Publications
Preprints
Efficient Vision-Language Pre-Training via Progressive Token Merging
A. Johnson, Y. Liu, R. Patel
Preprint on arXiv, 2026
We introduce a progressive token merging strategy for vision-language models that reduces the quadratic attention cost over visual tokens by 60% during pre-training, while maintaining or improving performance on 12 downstream benchmarks including VQA, image captioning, and visual grounding.
Journal Articles
Reward Modeling Under Distribution Shift: A Causal Perspective
M. Torres, A. Johnson, K. Williams
Journal of Machine Learning Research, 26(3), 1-38, 2025
We present a causal framework for understanding reward model failures under distribution shift in RLHF pipelines. Using causal inference tools, we identify three key failure modes and propose corresponding mitigation strategies that improve reward model robustness by 23% on out-of-distribution prompts.
Conference Papers
Scaling Laws for Sparse Mixture-of-Experts Language Models
A. Johnson, R. Patel, S. Nakamura, L. Chen
NeurIPS 2025 (Spotlight)
We derive new scaling laws for sparse mixture-of-experts models, showing that expert routing efficiency scales logarithmically with model size. Our framework predicts optimal expert counts and granularity, reducing training FLOPs by 40% while matching dense model quality on standard benchmarks.

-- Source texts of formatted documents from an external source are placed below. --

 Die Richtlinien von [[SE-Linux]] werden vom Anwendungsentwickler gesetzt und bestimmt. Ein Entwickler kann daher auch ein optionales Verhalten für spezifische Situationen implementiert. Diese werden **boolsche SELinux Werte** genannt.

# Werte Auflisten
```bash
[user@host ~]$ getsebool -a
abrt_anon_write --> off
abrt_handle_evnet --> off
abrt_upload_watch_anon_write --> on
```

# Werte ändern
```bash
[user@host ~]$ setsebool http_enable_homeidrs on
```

Constitutional RL: Multi-Objective Alignment Without Human Labels
A. Johnson, M. Torres, K. Williams
ICML 2025
We present Constitutional RL, a framework for aligning language models with multiple objectives simultaneously using AI-generated feedback instead of costly human annotations. Our approach outperforms standard RLHF by 12% on safety benchmarks while maintaining helpfulness scores.
Multimodal Chain-of-Thought Prompting for Visual Question Answering
A. Johnson, S. Nakamura
CVPR 2025 (Oral)
We propose a multimodal chain-of-thought prompting framework that interleaves visual and textual reasoning steps for complex VQA tasks. Our approach achieves state-of-the-art results on OK-VQA, A-OKVQA, and GQA, improving over prior work by 5.2% accuracy on average.